Action item — Reproduce, unaltered, the line with "SICA pipeline wall-time." along with every line that follows it in the records, up to the last.

Saved entries —
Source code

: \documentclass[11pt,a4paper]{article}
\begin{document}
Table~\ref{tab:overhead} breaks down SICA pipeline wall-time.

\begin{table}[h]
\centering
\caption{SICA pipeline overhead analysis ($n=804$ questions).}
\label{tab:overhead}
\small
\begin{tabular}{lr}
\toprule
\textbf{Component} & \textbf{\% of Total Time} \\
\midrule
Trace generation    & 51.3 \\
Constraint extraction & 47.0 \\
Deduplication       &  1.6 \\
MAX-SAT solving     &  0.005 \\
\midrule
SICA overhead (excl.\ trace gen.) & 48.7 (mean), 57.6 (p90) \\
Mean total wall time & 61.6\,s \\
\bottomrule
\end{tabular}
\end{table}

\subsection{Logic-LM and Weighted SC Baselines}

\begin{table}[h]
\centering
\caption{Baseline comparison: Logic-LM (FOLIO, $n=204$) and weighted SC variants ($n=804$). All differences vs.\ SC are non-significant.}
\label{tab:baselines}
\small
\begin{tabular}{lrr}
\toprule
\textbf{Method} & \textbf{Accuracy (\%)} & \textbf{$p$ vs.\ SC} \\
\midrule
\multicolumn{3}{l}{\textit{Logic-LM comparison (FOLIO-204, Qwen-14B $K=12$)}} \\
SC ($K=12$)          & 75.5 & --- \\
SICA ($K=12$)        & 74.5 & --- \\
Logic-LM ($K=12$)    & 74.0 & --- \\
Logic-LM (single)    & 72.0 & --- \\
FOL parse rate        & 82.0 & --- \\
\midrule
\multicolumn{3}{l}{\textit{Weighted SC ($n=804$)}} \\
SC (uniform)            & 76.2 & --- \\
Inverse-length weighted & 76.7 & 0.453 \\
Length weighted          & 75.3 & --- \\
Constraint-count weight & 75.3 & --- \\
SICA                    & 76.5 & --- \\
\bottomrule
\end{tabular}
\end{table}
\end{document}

Answer area —
Table~\ref{tab:overhead} breaks down SICA pipeline wall-time.

\begin{table}[h]
\centering
\caption{SICA pipeline overhead analysis ($n=804$ questions).}
\label{tab:overhead}
\small
\begin{tabular}{lr}
\toprule
\textbf{Component} & \textbf{\% of Total Time} \\
\midrule
Trace generation    & 51.3 \\
Constraint extraction & 47.0 \\
Deduplication       &  1.6 \\
MAX-SAT solving     &  0.005 \\
\midrule
SICA overhead (excl.\ trace gen.) & 48.7 (mean), 57.6 (p90) \\
Mean total wall time & 61.6\,s \\
\bottomrule
\end{tabular}
\end{table}

\subsection{Logic-LM and Weighted SC Baselines}

\begin{table}[h]
\centering
\caption{Baseline comparison: Logic-LM (FOLIO, $n=204$) and weighted SC variants ($n=804$). All differences vs.\ SC are non-significant.}
\label{tab:baselines}
\small
\begin{tabular}{lrr}
\toprule
\textbf{Method} & \textbf{Accuracy (\%)} & \textbf{$p$ vs.\ SC} \\
\midrule
\multicolumn{3}{l}{\textit{Logic-LM comparison (FOLIO-204, Qwen-14B $K=12$)}} \\
SC ($K=12$)          & 75.5 & --- \\
SICA ($K=12$)        & 74.5 & --- \\
Logic-LM ($K=12$)    & 74.0 & --- \\
Logic-LM (single)    & 72.0 & --- \\
FOL parse rate        & 82.0 & --- \\
\midrule
\multicolumn{3}{l}{\textit{Weighted SC ($n=804$)}} \\
SC (uniform)            & 76.2 & --- \\
Inverse-length weighted & 76.7 & 0.453 \\
Length weighted          & 75.3 & --- \\
Constraint-count weight & 75.3 & --- \\
SICA                    & 76.5 & --- \\
\bottomrule
\end{tabular}
\end{table}
\end{document}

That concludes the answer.